Estimating the Losses
Moreover, in the Ukrainian folk and historical tradition the juxtaposition of the two worlds was clear. The Cossack-Tatar conflict occupied a prominent place in that rich heritage, which explicitly described the Tatar raids and evoked the “Lament of the Poor Slaves in Turkish Captivity,” to name a classic example.
The historical songs and epic “dumas” (dumy) sung by wandering blind musicians - bandura and kobza players - are major motifs of nineteenth-century Ukrainian national culture.10These songs were deeply moving. Thus when in the 1880s the Ukrainian- born Russian painter Ilya Repin heard the “Lament of the Poor Slaves in Turkish Captivity” played by such musicians, he “cried more than a single tear,” and he later incorporated this supposed Christian-Muslim conflict into his great painting of the Zaporozhian Cossacks Writing a Satirical Letter to the Turkish Sultan. This enormously popular painting (see chapter 9, below) continues to influence Ukrainian and Russian, that is, “East Slavic,” sensibilities to the present day.11 Indeed, Christian-Muslim conflict and the ostensible horrors of Tatar captivity seemed to know no limits in the folk tradition and entered Polish as well as Ukrainian folklore. So, according to one such folktale recorded in Poland rather recently, captured Christians were kept in cages and fed with milk and nuts. When they were so fat that they could not walk, they were roasted and eaten by the savage Tatars.12
For many years, certain pioneering historians (considered rather sophisticated in their own time) seem to have exaggerated the scale of Tatar raiding almost as much as did simple peasants. Thus the distinguished pioneer of modern Polish historiography, Adam Naruszewicz (1733-1796), is said to have stated that Poland-Lithuania lost to Tatar raids in total “anywhere from ten to twenty million inhabitants” (kilkanascie miljonow mieszkancow).

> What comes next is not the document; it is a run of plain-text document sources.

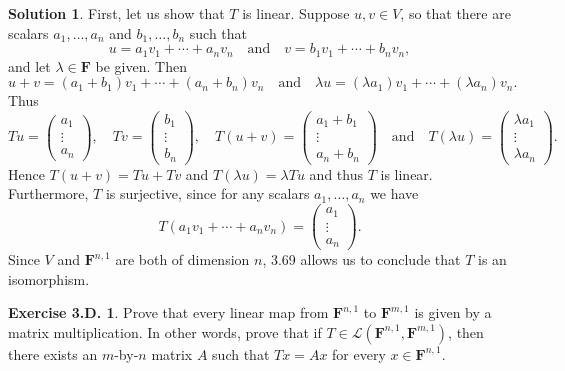 \documentclass[12pt]{article}
\theoremstyle{definition}
\theoremstyle{exercise}
\newtheorem{exercise}{Exercise 3.D.}
\theoremstyle{solution}
\newtheorem*{solution}{Solution}
\newcommand{\lmap}{\mathcal{L}}
\newcommand{\quand}{\quad \text{and} \quad}
\newcommand{\F}{\mathbf{F}}
\begin{document}
\begin{solution}
    First, let us show that \( T \) is linear. Suppose \( u, v \in V \), so that there are scalars \( a_1, \ldots, a_n \) and \( b_1, \ldots, b_n \) such that
    \[
        u = a_1 v_1 + \cdots + a_n v_n \quand v = b_1 v_1 + \cdots + b_n v_n,
    \]
    and let \( \lambda \in \F \) be given. Then
    \[
        u + v = (a_1 + b_1) v_1 + \cdots + (a_n + b_n) v_n \quand \lambda u = (\lambda a_1) v_1 + \cdots + (\lambda a_n) v_n.
    \]
    Thus
    \[
        Tu = \begin{pmatrix}
            a_1 \\ \vdots \\ a_n
        \end{pmatrix}, \quad
        Tv = \begin{pmatrix}
            b_1 \\ \vdots \\ b_n
        \end{pmatrix}, \quad
        T(u + v) = \begin{pmatrix}
            a_1 + b_1 \\ \vdots \\ a_n + b_n
        \end{pmatrix} \quand
        T(\lambda u) = \begin{pmatrix}
            \lambda a_1 \\ \vdots \\ \lambda a_n
        \end{pmatrix}.
    \]
    Hence \( T(u + v) = Tu + Tv \) and \( T(\lambda u) = \lambda Tu \) and thus \( T \) is linear. Furthermore, \( T \) is surjective, since for any scalars \( a_1, \ldots, a_n \) we have
    \[
        T(a_1 v_1 + \cdots + a_n v_n) = \begin{pmatrix}
            a_1 \\ \vdots \\ a_n
        \end{pmatrix}.
    \]
    Since \( V \) and \( \F^{n,1} \) are both of dimension \( n \), 3.69 allows us to conclude that \( T \) is an isomorphism.
\end{solution}

\begin{exercise}
\label{ex:15}
    Prove that every linear map from \( \F^{n,1} \) to \( \F^{m,1} \) is given by a matrix multiplication. In other words, prove that if \( T \in \lmap(\F^{n,1}, \F^{m,1}) \), then there exists an \(m\)-by-\(n\) matrix \( A \) such that \( Tx = Ax \) for every \( x \in \F^{n,1} \).
\end{exercise}
\end{document}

Similarly, a recent Ukrainian historian wrote that “in separate years [Ukrainian demographic losses to the Tatars]... reached several hundreds of thousands of people. In general, it was a shame for a Tatar to bring back less than ten people.”13Both the Ukrainian and Polish folk traditions and eastern European historians of this issue have seldom been questioned by modern historians. Indeed, early modern European chroniclers and nineteenth- and twentiethcentury historians (Ludwik Kubala, Tadeusz Korzon, and others), impressed by the ostensible power and ferocity of the successor Horde of Crimean Tatars, usually estimated its strength at some 100,000-200,000 warriors. But in the 1930s, one Polish revisionist historian, Olgierd Gorka, challenged such figures. He studied the census figures compiled by the Russian conquerors of the Crimean state and in a tightly argued and highly critical essay concluded that in the sixteenth and seventeenth centuries not more than 250,000 people inhabited the Crimean peninsula. Of these, he believed, only some 180,000-200,000 were actually Tatars, while the remainder were of many other nationalities: Italians, Greeks, Armenians, Karaites, Jews, Turks, and even some Frenchmen. Most of these outsiders lived in Kaffa and the other “larger” cities under direct Ottoman rule. As well, Muslim sources - chroniclers such as Sa'deddin and Rashid Efendi, and correspondence between the sultan in Istanbul and the khan in Bakhchesaray - uniformly speak of very small forces, sometimes as few as 10,000 warriors. Consequently, Gorka concluded that even at the height of its power, the Crimean army had at most 20,000-22,000 warriors.14 Of course, these estimates reconfigured the Tatar raids and the Black Sea slave trade. For if the number of Tatar marauders was so modest, how could so many Ukrainians and other Slavs been taken as yasir (from Arabic asir/ Tatar yesir: prisoners-of-war/slaves)?
Gorka's revisionist thesis was published in the late 1930s, so the outbreak of war dented its impact.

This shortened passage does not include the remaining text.